Write you elected representatives??..Hell…I say grab your torch and pitchforks. Let’s bring this puppy down!
Anonymous, your “dissertation” on the evils of Cableone is extremely long, jaded and basically makes me want to stab myself in the eye with a fork just to make it stop. If you are going to waste space on my site, at least throw a little humor betwixt your inaccurate, incoherent ramblings.
Fact: If you go beyond your 50gb cap in the first 3 months, Cableone will refund the difference.
Fact: If you go beyond your 50gb cap in the first 3 months, you can CANCEL your 50 meg service and are released from your contract for FREE giving you back that horse and buggy you love so much.
Fact: If you use more the 50gb/month and have less than 5 internet users in the household, maybe you should consider suspending your monthly subscription to felchinggrannies.com you sick bastard!

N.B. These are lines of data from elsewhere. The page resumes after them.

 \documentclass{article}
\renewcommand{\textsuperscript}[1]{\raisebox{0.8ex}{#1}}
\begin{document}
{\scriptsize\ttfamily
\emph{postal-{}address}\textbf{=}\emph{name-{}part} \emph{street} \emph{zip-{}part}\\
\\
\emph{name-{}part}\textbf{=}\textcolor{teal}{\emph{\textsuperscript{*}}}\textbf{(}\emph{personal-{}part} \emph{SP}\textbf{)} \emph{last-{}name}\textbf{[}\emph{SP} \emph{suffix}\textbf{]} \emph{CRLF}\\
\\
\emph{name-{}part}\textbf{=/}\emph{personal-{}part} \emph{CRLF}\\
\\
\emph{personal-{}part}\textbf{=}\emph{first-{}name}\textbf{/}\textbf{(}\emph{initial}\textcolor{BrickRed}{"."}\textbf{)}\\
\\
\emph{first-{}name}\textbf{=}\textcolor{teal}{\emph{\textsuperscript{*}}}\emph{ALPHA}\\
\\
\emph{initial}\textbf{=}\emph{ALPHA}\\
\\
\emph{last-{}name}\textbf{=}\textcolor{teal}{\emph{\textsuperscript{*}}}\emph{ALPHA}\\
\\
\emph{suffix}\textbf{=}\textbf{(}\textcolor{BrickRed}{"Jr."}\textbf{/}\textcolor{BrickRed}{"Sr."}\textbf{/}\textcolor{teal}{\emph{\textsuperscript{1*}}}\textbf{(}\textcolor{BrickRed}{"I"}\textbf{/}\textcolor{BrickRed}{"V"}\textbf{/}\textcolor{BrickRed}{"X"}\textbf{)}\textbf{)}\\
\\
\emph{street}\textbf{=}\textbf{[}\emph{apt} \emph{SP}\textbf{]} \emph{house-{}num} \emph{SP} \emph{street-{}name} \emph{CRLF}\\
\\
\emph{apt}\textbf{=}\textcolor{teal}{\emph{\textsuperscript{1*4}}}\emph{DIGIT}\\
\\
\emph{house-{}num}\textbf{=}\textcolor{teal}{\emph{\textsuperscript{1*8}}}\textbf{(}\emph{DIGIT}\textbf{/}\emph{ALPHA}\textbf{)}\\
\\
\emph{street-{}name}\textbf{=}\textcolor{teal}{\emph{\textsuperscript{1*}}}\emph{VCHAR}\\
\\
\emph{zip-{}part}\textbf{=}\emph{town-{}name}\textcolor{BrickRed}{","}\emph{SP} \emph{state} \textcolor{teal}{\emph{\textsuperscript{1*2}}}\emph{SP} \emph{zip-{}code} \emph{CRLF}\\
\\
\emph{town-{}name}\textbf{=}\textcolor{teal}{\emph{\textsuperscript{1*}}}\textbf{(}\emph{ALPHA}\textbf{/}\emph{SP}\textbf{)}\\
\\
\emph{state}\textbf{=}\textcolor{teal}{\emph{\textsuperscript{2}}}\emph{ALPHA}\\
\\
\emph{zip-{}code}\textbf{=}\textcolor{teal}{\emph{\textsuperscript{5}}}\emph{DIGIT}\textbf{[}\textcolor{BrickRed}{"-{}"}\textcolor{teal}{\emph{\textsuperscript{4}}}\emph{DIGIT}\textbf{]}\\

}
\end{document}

Sell crazy someplace else.
I have been on Cable One's 50mbps plan for a little over a month. In two words, it sucks. This may not be the case for everyone, but I live in a small town, and was informed by one of their technicians that our area is in need of upgrades and has been neglected. Trying to play online games with this internet is almost like trying to play with a dial up connection. We have had 3 outages in one month. Youtube videos have to buffer and it's just very inconsistent with high ping. I may be going back to 1.5 mbps dsl. At least it's consistent garbage.